This group is a very interesting one, containing as it does the element Carbon. so important in organic chemistry. The members of the group occur at the extreme limits of the left-hand swing of the pendulum. Their characteristic form is that of an octahedron, rounded at the angles and a little depressed between the faces in consequence of the rounding. In fact, it was not at first recognized as an octahedron, and was called the "corded bale ".
All these elements are tetravalent and have eight funnels opening on the eight faces of the octahedron. Here, as usual, we find that the number of funnels is twice the valence.
The conception of the four valencies of Carbon pointing to the four corners of a tetrahedron, so much used in organic chemistry, at once comes to the mind. It is obvious that if four of the eight funnels are used, these would give forces pointing in the required directions in space. This subject is further illustrated in the descriptions of the Carbon compounds in Chapter XIII.
| ATOMIC | ||||||
| No. | ANU | ELEMENT | CENTRE | RING | ARMS | FUNNELS |
| 6 | 216 | Carbon | 4 | - | - | 4 C27 + 4 C26 |
| 22 | 864 | Titanium | (Ne120 + 8) | 12Ti14 | 4 Ti88 | 4 (C27 + C26 + 1) |
| 40 | 1624 | Zirconium | (Ne120 + 8) | 12Zr36 | 4 Zr212 | 4 (C27 + C26 + 1) |
| 58 | 2511 | Cerium | Ce667 | - | - | 4 (Zr212) + 4 (Ca160 + Ce36 + C27 + C26) |
| 72 | 3211 | Hafnium | Hf747 | - | - | 4 (Zr212 + 4Hf36) + 4 (Ca160 + Ce36 + C27 + C26 + Ge.11) |
| 90 | 4187 | Thorium | Lu819 | - | - | 4 (Zr212 + Sb128 + Ac116) + 4 (Ca160 + Mo46 + 2Li63 + C27 + C26 + 1) |
Fig. 129 shows the Octahedron Group A in a condensed form, from which the relationships in this group may be studied.
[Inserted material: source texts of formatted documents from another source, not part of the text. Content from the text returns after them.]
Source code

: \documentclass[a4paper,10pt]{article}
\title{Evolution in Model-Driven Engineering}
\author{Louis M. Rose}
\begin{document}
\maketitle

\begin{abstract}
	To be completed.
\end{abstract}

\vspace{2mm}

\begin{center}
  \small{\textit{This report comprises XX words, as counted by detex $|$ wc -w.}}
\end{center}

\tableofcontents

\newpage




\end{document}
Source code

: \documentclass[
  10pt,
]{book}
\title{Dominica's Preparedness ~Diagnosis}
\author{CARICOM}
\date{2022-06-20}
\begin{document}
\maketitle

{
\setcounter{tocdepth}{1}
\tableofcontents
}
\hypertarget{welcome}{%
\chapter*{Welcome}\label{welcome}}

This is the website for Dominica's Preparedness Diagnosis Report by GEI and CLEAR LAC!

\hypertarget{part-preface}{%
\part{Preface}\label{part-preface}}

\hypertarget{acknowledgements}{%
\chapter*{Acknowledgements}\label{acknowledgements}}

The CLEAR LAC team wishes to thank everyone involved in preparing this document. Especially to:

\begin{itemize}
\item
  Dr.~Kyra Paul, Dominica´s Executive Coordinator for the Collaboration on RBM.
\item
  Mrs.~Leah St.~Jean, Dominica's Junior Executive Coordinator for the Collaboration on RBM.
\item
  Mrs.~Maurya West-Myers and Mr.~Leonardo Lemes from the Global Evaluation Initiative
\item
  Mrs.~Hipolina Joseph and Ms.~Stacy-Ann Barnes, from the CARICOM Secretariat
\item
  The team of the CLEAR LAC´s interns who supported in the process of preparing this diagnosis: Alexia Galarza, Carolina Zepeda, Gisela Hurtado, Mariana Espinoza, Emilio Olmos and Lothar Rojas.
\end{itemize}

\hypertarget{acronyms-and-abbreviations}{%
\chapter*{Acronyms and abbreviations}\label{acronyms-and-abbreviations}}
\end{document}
THESE elements occur at the extreme left-hand swing of the pendulum. Their characteristic valence is four. They all have eight funnels opening on the faces of an octahedron and two of them add spikes pointing to the six corners.
| ATOMIC | |||||
| No. | ANU | ELEMENT | CENTRE | FUNNELS | SPIKES |
| 14 | 520 | Silicon | - | 8 (B5 + 4Si15) | - |
| 32 | 1300 | Germanium | Be4 + 2Ad24 | 8 (4Ge39) | - |
| 50 | 2124 | Tin | Ne120 | 8 (4Ge39) | 6 Sn126 |
| 65 | 2916 | Terbium | Ne120 | 8 (4Ge39 + 2Mo46 + I.7) | 6 Sn126 |
| 82 | 3727 | Lead | Tl.687 | 4 (Ca160 + Mo46 + 4Sn35 + Pb31) | 4 (Ca160 + 4Ge39 + Mo46 + Pb21) |
Fig. 139 shows the Octahedron Group B in a condensed form, from which the relationships in the group may be studied.
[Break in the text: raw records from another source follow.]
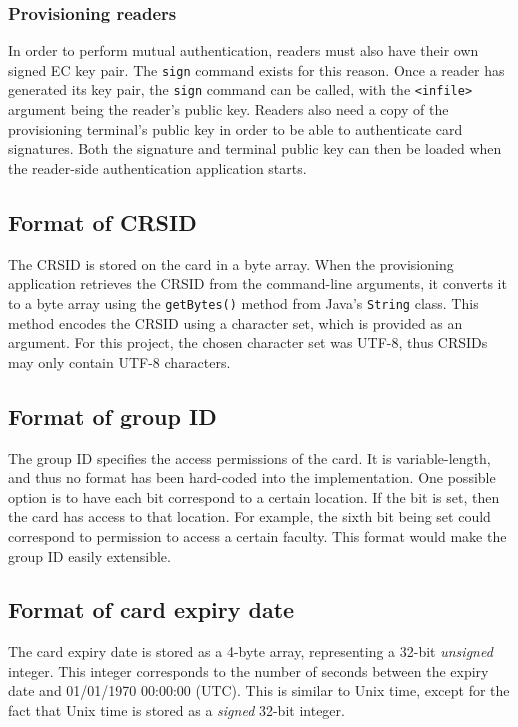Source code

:\documentclass[12pt,a4paper,twoside,openright]{report}
\begin{document}
\subsubsection{Provisioning readers}

In order to perform mutual authentication, readers must also have their own signed EC key pair. The \texttt{sign} command exists for this reason. Once a reader has generated its key pair, the \texttt{sign} command can be called, with the \texttt{<infile>} argument being the reader's public key. Readers also need a copy of the provisioning terminal's public key in order to be able to authenticate card signatures. Both the signature and terminal public key can then be loaded when the reader-side authentication application starts.

\subsection{Format of CRSID}

The CRSID is stored on the card in a byte array. When the provisioning application retrieves the CRSID from the command-line arguments, it converts it to a byte array using the \texttt{getBytes()} method from Java's \texttt{String} class. This method encodes the CRSID using a character set, which is provided as an argument. For this project, the chosen character set was UTF-8, thus CRSIDs may only contain UTF-8 characters.

\subsection{Format of group ID}

The group ID specifies the access permissions of the card. It is variable-length, and thus no format has been hard-coded into the implementation. One possible option is to have each bit correspond to a certain location. If the bit is set, then the card has access to that location. For example, the sixth bit being set could correspond to permission to access a certain faculty. This format would make the group ID easily extensible.

\subsection{Format of card expiry date}

The card expiry date is stored as a 4-byte array, representing a 32-bit \emph{unsigned} integer. This integer corresponds to the number of seconds between the expiry date and 01/01/1970 00:00:00 (UTC). This is similar to Unix time, except for the fact that Unix time is stored as a \emph{signed} 32-bit integer.
\end{document}
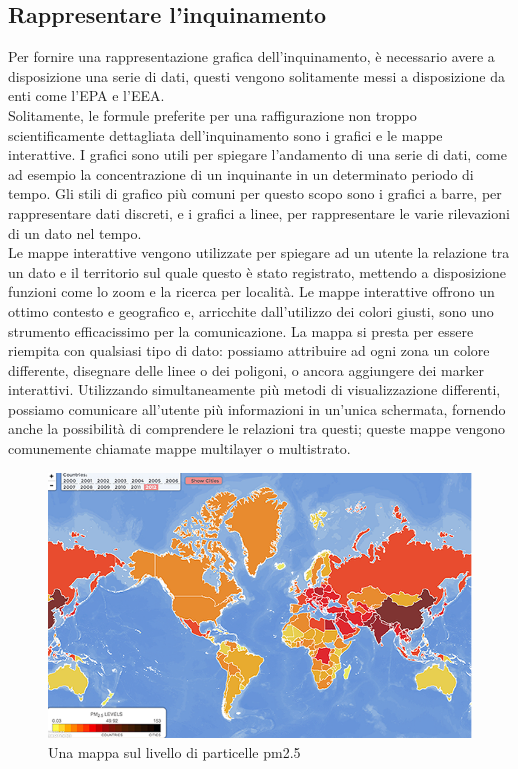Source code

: \subsection{Rappresentare l'inquinamento}
Per fornire una rappresentazione grafica dell’inquinamento, è necessario avere a disposizione una serie di dati, questi vengono solitamente messi a disposizione da enti come l'EPA e l'EEA.
\\ 
Solitamente, le formule preferite per una raffigurazione non troppo scientificamente dettagliata dell’inquinamento sono i grafici e le mappe interattive.
I grafici sono utili per spiegare l'andamento di una serie di dati, come ad esempio la concentrazione di un inquinante in un determinato periodo di tempo.
Gli stili di grafico più comuni per questo scopo sono i grafici a barre, per rappresentare dati discreti, e i grafici a linee, per rappresentare le varie rilevazioni di un dato nel tempo.
\\ 
Le mappe interattive vengono utilizzate per spiegare ad un utente la relazione tra un dato e il territorio sul quale questo è stato registrato, mettendo a disposizione funzioni come lo zoom e la ricerca per località.
Le mappe interattive offrono un ottimo contesto e geografico e, arricchite dall'utilizzo dei colori giusti, sono uno strumento efficacissimo per la comunicazione.
La mappa si presta per essere riempita con qualsiasi tipo di dato: possiamo attribuire ad ogni zona un colore differente, disegnare delle linee o dei poligoni, o ancora aggiungere dei marker interattivi.
Utilizzando simultaneamente più metodi di visualizzazione differenti, possiamo comunicare all'utente più informazioni in un'unica schermata, fornendo anche la possibilità di comprendere le relazioni tra questi; queste mappe vengono comunemente chiamate mappe multilayer o multistrato.
\begin{figure}[H]
  \includegraphics[width=\linewidth]{img/mappapm.png}
  \caption{Una mappa sul livello di particelle pm2.5}
  \label{fig:pollution_map}
\end{figure}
THIS group comprises those elements sometimes known as the Interperiodics. They occur in the pendulum diagram on the central line, alternately with the inert gases of the Star Group. They are all metals and have a maximum valence of eight.
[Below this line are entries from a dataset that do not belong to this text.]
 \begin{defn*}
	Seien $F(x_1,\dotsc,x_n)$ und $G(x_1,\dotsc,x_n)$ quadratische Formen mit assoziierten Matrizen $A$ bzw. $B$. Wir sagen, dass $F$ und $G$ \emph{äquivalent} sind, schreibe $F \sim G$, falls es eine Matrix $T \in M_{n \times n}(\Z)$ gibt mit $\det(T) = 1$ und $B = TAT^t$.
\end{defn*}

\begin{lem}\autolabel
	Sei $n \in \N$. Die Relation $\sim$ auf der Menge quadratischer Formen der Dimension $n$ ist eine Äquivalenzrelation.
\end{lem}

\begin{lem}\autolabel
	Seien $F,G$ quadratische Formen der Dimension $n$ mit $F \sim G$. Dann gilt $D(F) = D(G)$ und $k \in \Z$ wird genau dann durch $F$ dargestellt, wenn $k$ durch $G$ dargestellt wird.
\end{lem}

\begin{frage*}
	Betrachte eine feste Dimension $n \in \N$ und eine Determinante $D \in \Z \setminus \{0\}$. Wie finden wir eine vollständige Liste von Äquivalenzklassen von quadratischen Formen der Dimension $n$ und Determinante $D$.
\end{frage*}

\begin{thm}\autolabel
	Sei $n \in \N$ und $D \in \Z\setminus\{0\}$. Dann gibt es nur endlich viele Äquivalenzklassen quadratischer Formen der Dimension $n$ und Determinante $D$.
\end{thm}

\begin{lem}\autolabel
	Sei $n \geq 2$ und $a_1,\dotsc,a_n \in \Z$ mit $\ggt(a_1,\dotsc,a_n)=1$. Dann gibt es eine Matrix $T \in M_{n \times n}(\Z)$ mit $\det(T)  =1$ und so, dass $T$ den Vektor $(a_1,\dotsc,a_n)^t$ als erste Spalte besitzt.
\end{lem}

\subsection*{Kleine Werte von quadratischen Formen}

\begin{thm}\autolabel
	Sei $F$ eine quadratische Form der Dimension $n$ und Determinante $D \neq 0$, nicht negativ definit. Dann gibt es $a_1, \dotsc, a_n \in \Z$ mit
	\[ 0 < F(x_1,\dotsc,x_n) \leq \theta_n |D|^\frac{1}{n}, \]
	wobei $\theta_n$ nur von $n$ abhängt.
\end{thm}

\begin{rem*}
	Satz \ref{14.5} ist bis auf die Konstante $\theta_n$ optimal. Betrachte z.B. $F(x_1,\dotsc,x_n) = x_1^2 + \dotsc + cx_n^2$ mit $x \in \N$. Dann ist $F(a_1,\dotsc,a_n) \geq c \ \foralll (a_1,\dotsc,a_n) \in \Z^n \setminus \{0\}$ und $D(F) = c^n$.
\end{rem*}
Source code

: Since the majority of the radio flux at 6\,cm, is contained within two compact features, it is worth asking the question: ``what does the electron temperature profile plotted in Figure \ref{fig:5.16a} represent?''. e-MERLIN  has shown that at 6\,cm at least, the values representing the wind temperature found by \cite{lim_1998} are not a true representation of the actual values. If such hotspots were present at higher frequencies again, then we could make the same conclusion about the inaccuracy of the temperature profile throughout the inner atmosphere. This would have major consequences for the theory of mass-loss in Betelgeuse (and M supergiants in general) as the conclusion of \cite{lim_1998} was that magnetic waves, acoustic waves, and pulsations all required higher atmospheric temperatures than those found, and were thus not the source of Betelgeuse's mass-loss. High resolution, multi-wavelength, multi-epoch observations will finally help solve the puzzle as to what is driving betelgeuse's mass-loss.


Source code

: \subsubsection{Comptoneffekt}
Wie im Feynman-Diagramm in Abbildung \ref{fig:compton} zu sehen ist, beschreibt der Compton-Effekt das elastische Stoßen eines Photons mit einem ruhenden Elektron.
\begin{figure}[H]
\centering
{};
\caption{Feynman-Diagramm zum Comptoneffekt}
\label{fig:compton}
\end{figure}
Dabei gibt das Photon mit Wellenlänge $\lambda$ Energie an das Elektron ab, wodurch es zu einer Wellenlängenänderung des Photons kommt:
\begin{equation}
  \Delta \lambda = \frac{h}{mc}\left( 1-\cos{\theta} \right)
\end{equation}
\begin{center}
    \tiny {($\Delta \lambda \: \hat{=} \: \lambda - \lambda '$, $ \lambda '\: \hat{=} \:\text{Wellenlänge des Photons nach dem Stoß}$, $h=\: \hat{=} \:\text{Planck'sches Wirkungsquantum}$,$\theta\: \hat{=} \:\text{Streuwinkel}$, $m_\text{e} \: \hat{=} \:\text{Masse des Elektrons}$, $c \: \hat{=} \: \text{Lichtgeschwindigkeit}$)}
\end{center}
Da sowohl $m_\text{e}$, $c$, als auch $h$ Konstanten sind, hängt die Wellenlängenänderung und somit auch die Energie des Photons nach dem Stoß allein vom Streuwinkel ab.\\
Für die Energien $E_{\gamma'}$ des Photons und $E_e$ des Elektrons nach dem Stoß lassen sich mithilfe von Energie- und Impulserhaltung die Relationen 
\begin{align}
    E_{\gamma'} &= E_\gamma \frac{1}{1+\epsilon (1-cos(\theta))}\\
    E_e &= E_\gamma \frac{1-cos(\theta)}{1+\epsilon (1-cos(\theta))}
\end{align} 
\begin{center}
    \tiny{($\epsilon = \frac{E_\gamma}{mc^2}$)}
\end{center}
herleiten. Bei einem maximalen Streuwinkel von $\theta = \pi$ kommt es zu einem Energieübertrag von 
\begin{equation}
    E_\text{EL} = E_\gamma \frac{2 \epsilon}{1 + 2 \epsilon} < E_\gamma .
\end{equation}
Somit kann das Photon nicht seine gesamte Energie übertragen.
When examined these elements were seen to have a striking configuration. Their general appearance is shown in Fig. 140. They consist of seven equal rods piercing a cube, three through the six middle points of its surfaces and four through its corners. There are therefore seven crossed bars whose directions in space are fixed by the cube. They may also be considered as consisting of fourteen half bars, all the half bars being identical. It should be clearly noted that there is no cube, nor outline of a cube to be seen in the element itself. The half-bars interlock in the centre of a sphere. The cube has been drawn simply to indicate the directions in space of the half-bars.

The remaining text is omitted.